At least CNN has bought the rights on Al Jazeera for using the name Aljazeera in English. I bet they don't use that rights. Why should they? Right? CNN tells us under the CNN brand what they want to tell to the US public, they don't need a foreign name. Right?

When was it that the understanding of Jornalism in the media changed from inform the people to nurture the people to a new society. Who made the change and why?


----------



## desertman (Aug 29, 2013)

PT111Pro:
Originally they were called the *C*linton *N*ews *N*etwork. Then it was the *C*ommunist *N*ews *N*etwork. Same old shit just a different ass.



> Who made the change and why?


It went from reporting the news to propaganda. So called "journalists" nowadays are just one step above a politician or maybe below depending on your point of view. A lot of it came from the radical Left during the 60's who dodged the draft, went on to college and became journalists. Who coincidentally support the Democratic Party who escalated the war (Vietnam) of which they refused to serve. Doesn't make much sense does it? Now they support a radical black militant as president who sympathizes with Islamic terrorists throughout the world. One who sees fit to apologize for what he calls American atrocities along with condemning Christianity and Judaism. Along with a treasonous Secretary of State (Kerry) who condemned his fellow American soldiers and sailors while that same war (Vietnam) was raging on and thousands were still being held captive in POW camps. When people such as these can get elected to power, America is indeed in a very sorry state.


----------



## hillman (Jul 27, 2014)

Bisley said:


> I ain't clickin' on no Algorezeera link.

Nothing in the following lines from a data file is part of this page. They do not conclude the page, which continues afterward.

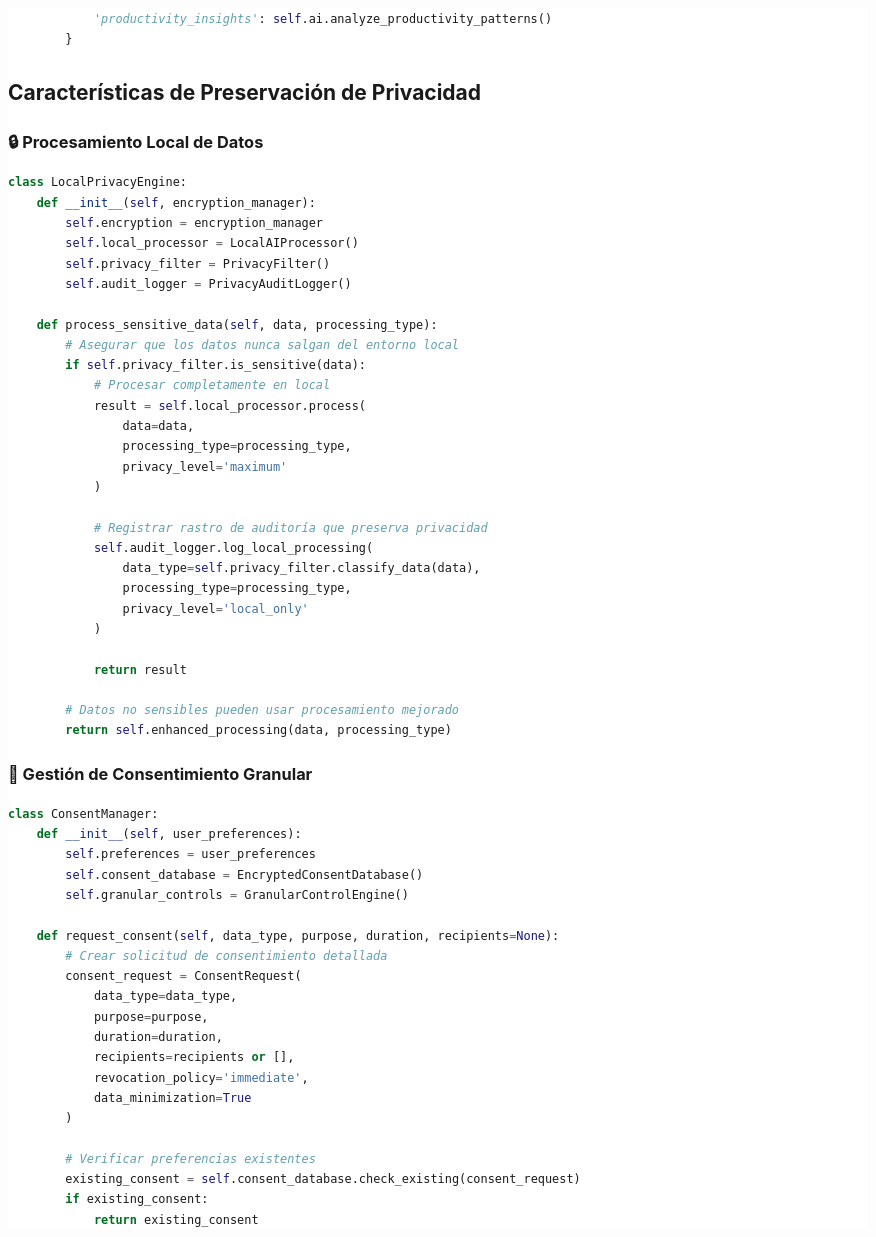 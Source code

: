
 ```python
            'productivity_insights': self.ai.analyze_productivity_patterns()
        }
```

## Características de Preservación de Privacidad

### 🔒 Procesamiento Local de Datos

```python
class LocalPrivacyEngine:
    def __init__(self, encryption_manager):
        self.encryption = encryption_manager
        self.local_processor = LocalAIProcessor()
        self.privacy_filter = PrivacyFilter()
        self.audit_logger = PrivacyAuditLogger()
    
    def process_sensitive_data(self, data, processing_type):
        # Asegurar que los datos nunca salgan del entorno local
        if self.privacy_filter.is_sensitive(data):
            # Procesar completamente en local
            result = self.local_processor.process(
                data=data,
                processing_type=processing_type,
                privacy_level='maximum'
            )
            
            # Registrar rastro de auditoría que preserva privacidad
            self.audit_logger.log_local_processing(
                data_type=self.privacy_filter.classify_data(data),
                processing_type=processing_type,
                privacy_level='local_only'
            )
            
            return result
        
        # Datos no sensibles pueden usar procesamiento mejorado
        return self.enhanced_processing(data, processing_type)
```

### 🎯 Gestión de Consentimiento Granular

```python
class ConsentManager:
    def __init__(self, user_preferences):
        self.preferences = user_preferences
        self.consent_database = EncryptedConsentDatabase()
        self.granular_controls = GranularControlEngine()
    
    def request_consent(self, data_type, purpose, duration, recipients=None):
        # Crear solicitud de consentimiento detallada
        consent_request = ConsentRequest(
            data_type=data_type,
            purpose=purpose,
            duration=duration,
            recipients=recipients or [],
            revocation_policy='immediate',
            data_minimization=True
        )
        
        # Verificar preferencias existentes
        existing_consent = self.consent_database.check_existing(consent_request)
        if existing_consent:
            return existing_consent
```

Al is responsible for the WWW, not what's on it.


----------



## PT111Pro (Nov 15, 2014)

@ desertman a very good post. 
Out of the same area comes the college kids that feared the world will be overpopulated and there will be not enough food. They invented programs how to depopulate the earth in a so called human way..... I know because I was at the same time at the college than they were and observed them discussing it with great seriousness. I couldn't participate because my fther pushed me hard trough college. He always said when you com out of college after you are 26 you get the jobs of the second row. No time for laziness and just let go for a semester or two. I'll thank my father for it. He kept me short on money so I didn't have the leisure to fill my head with all kind of drugs up to LSD and than discuss in that foggy cloud the problems of the future world and how to depopulate the world. Check the Movies out of the 60ties and 70ties. They showed people living in the Oceans because of overpopulation. This was a big issue back than for the LSD heads in the 60ties and 70ties.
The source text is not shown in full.